Segment Start: PROVIDED DATA

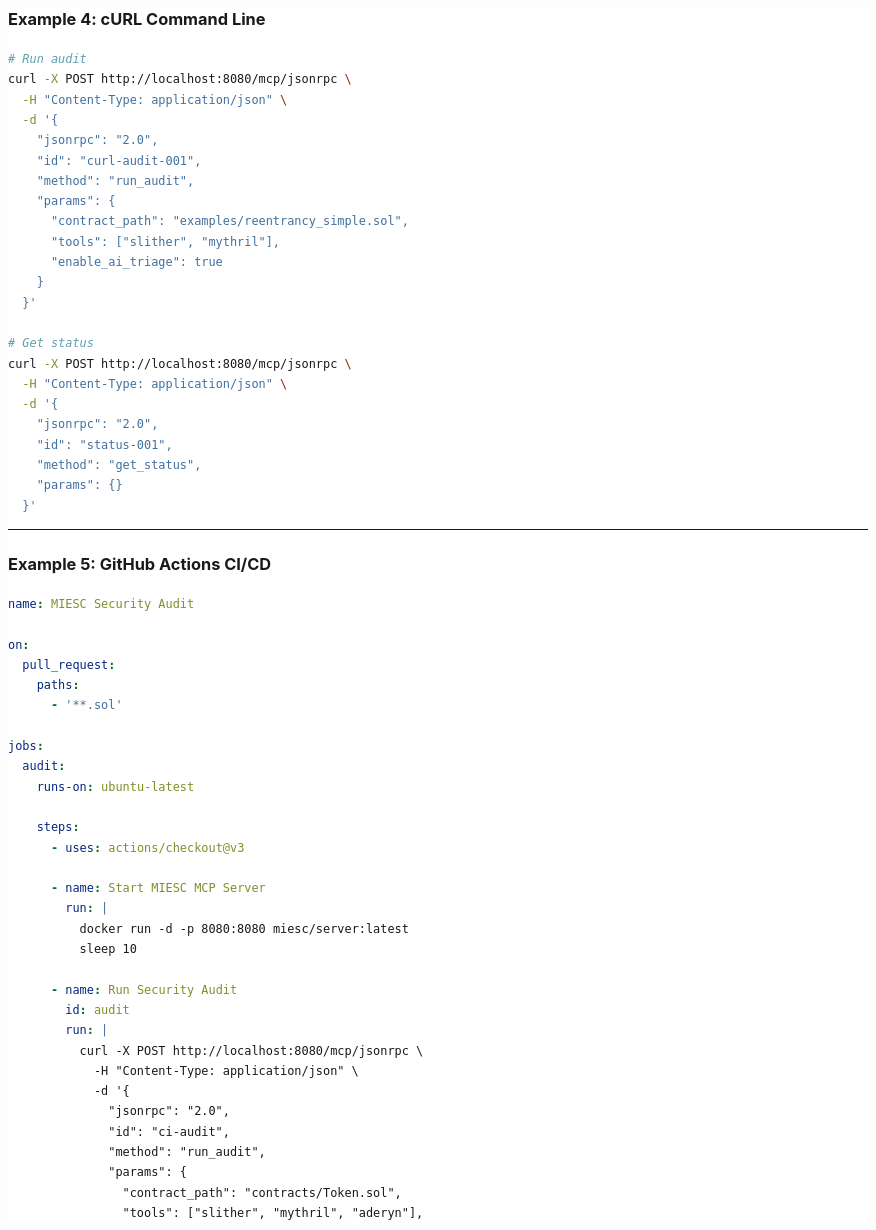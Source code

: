 
### Example 4: cURL Command Line

```bash
# Run audit
curl -X POST http://localhost:8080/mcp/jsonrpc \
  -H "Content-Type: application/json" \
  -d '{
    "jsonrpc": "2.0",
    "id": "curl-audit-001",
    "method": "run_audit",
    "params": {
      "contract_path": "examples/reentrancy_simple.sol",
      "tools": ["slither", "mythril"],
      "enable_ai_triage": true
    }
  }'

# Get status
curl -X POST http://localhost:8080/mcp/jsonrpc \
  -H "Content-Type: application/json" \
  -d '{
    "jsonrpc": "2.0",
    "id": "status-001",
    "method": "get_status",
    "params": {}
  }'
```

---

### Example 5: GitHub Actions CI/CD

```yaml
name: MIESC Security Audit

on:
  pull_request:
    paths:
      - '**.sol'

jobs:
  audit:
    runs-on: ubuntu-latest

    steps:
      - uses: actions/checkout@v3

      - name: Start MIESC MCP Server
        run: |
          docker run -d -p 8080:8080 miesc/server:latest
          sleep 10

      - name: Run Security Audit
        id: audit
        run: |
          curl -X POST http://localhost:8080/mcp/jsonrpc \
            -H "Content-Type: application/json" \
            -d '{
              "jsonrpc": "2.0",
              "id": "ci-audit",
              "method": "run_audit",
              "params": {
                "contract_path": "contracts/Token.sol",
                "tools": ["slither", "mythril", "aderyn"],
```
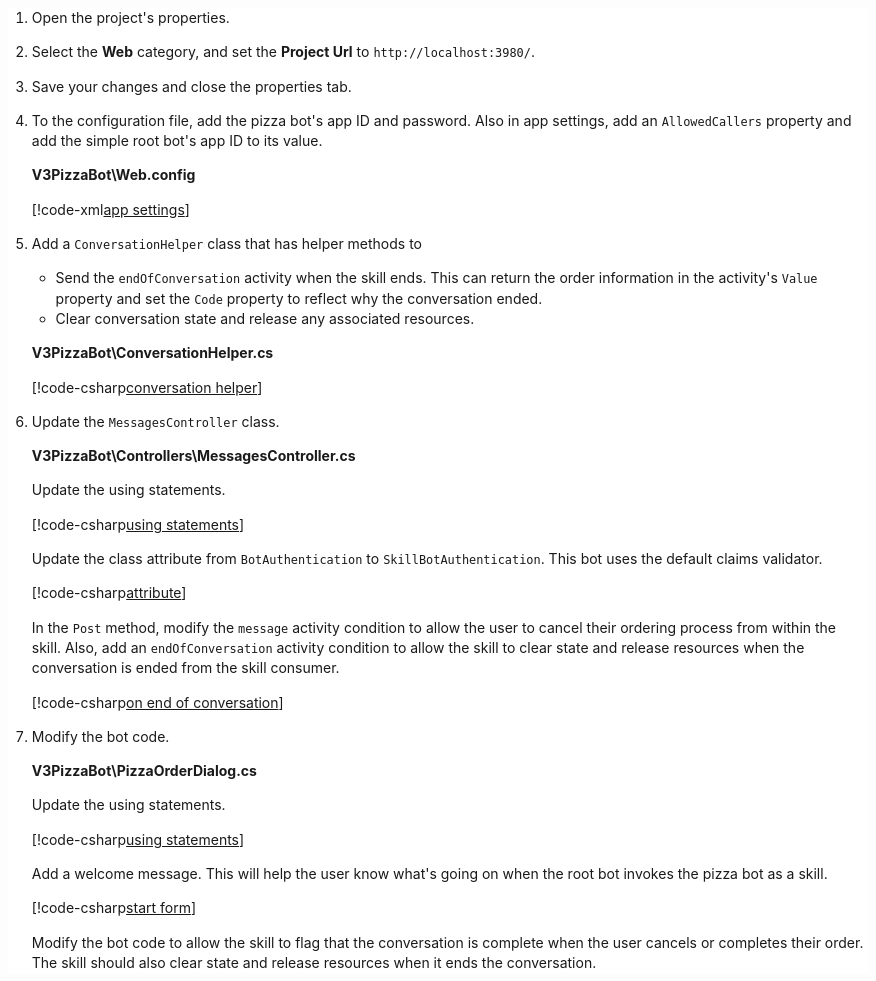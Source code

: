    1. Open the project's properties.
   1. Select the **Web** category, and set the **Project Url** to `http://localhost:3980/`.
   1. Save your changes and close the properties tab.

1. To the configuration file, add the pizza bot's app ID and password. Also in app settings, add an `AllowedCallers` property and add the simple root bot's app ID to its value.

   **V3PizzaBot\\Web.config**

   [!code-xml[app settings](~/../botbuilder-samples/Migration/MigrationV3V4/CSharp/Skills/V3PizzaBot/Web.config?range=11-16)]

1. Add a `ConversationHelper` class that has helper methods to
   - Send the `endOfConversation` activity when the skill ends. This can return the order information in the activity's `Value` property and set the `Code` property to reflect why the conversation ended.
   - Clear conversation state and release any associated resources.

   **V3PizzaBot\\ConversationHelper.cs**

   [!code-csharp[conversation helper](~/../botbuilder-samples/Migration/MigrationV3V4/CSharp/Skills/V3PizzaBot/ConversationHelper.cs?range=4-79)]

1. Update the `MessagesController` class.

   **V3PizzaBot\\Controllers\\MessagesController.cs**

   Update the using statements.

   [!code-csharp[using statements](~/../botbuilder-samples/Migration/MigrationV3V4/CSharp/Skills/V3PizzaBot/Controllers/MessagesController.cs?range=4-16)]

   Update the class attribute from `BotAuthentication` to `SkillBotAuthentication`. This bot uses the default claims validator.

   [!code-csharp[attribute](~/../botbuilder-samples/Migration/MigrationV3V4/CSharp/Skills/V3PizzaBot/Controllers/MessagesController.cs?range=20-21)]

   In the `Post` method, modify the `message` activity condition to allow the user to cancel their ordering process from within the skill. Also, add an `endOfConversation` activity condition to allow the skill to clear state and release resources when the conversation is ended from the skill consumer.

   [!code-csharp[on end of conversation](~/../botbuilder-samples/Migration/MigrationV3V4/CSharp/Skills/V3PizzaBot/Controllers/MessagesController.cs?range=69-87)]

1. Modify the bot code.

   **V3PizzaBot\\PizzaOrderDialog.cs**

   Update the using statements.

   [!code-csharp[using statements](~/../botbuilder-samples/Migration/MigrationV3V4/CSharp/Skills/V3PizzaBot/PizzaOrderDialog.cs?range=4-14)]

   Add a welcome message. This will help the user know what's going on when the root bot invokes the pizza bot as a skill.

   [!code-csharp[start form](~/../botbuilder-samples/Migration/MigrationV3V4/CSharp/Skills/V3PizzaBot/PizzaOrderDialog.cs?range=29-35)]

   Modify the bot code to allow the skill to flag that the conversation is complete when the user cancels or completes their order. The skill should also clear state and release resources when it ends the conversation.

Segment End: PROVIDED DATA

PROMPT. Retype, without any change, the lines from the one containing "[!code-csharp[on end of" through the final line of the material above, and no others.

RESPONSE BOX.
   [!code-csharp[on end of conversation](~/../botbuilder-samples/Migration/MigrationV3V4/CSharp/Skills/V3PizzaBot/Controllers/MessagesController.cs?range=69-87)]

1. Modify the bot code.

   **V3PizzaBot\\PizzaOrderDialog.cs**

   Update the using statements.

   [!code-csharp[using statements](~/../botbuilder-samples/Migration/MigrationV3V4/CSharp/Skills/V3PizzaBot/PizzaOrderDialog.cs?range=4-14)]

   Add a welcome message. This will help the user know what's going on when the root bot invokes the pizza bot as a skill.

   [!code-csharp[start form](~/../botbuilder-samples/Migration/MigrationV3V4/CSharp/Skills/V3PizzaBot/PizzaOrderDialog.cs?range=29-35)]

   Modify the bot code to allow the skill to flag that the conversation is complete when the user cancels or completes their order. The skill should also clear state and release resources when it ends the conversation.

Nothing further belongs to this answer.